● EXERCISE OBJECTIVE
Find the word "this" in the records below. List each line containing it.

● DATA FOR THE TASK
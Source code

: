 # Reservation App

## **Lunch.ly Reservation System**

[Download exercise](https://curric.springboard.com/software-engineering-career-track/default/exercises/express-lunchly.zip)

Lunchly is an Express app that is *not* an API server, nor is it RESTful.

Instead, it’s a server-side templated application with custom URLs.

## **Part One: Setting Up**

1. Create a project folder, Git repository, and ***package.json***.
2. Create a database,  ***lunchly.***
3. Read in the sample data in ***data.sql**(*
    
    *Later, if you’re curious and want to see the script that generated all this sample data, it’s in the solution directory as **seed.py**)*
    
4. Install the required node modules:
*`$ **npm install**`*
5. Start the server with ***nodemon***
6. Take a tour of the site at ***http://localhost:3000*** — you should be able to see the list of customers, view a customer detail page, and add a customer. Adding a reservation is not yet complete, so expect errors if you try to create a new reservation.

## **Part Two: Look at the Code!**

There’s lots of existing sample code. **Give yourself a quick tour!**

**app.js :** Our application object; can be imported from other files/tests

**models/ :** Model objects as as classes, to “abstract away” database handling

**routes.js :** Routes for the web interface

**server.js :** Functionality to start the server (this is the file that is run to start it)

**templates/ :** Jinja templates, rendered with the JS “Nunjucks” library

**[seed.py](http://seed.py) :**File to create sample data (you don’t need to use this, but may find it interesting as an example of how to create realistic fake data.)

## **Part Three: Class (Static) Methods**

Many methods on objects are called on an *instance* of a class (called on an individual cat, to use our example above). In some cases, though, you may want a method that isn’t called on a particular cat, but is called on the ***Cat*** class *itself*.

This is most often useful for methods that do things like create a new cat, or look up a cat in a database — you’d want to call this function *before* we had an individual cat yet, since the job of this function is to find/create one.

● YOUR RESPONSE
    *Later, if you’re curious and want to see the script that generated all this sample data, it’s in the solution directory as **seed.py**)*
**server.js :** Functionality to start the server (this is the file that is run to start it)
**[seed.py](http://seed.py) :**File to create sample data (you don’t need to use this, but may find it interesting as an example of how to create realistic fake data.)
This is most often useful for methods that do things like create a new cat, or look up a cat in a database — you’d want to call this function *before* we had an individual cat yet, since the job of this function is to find/create one.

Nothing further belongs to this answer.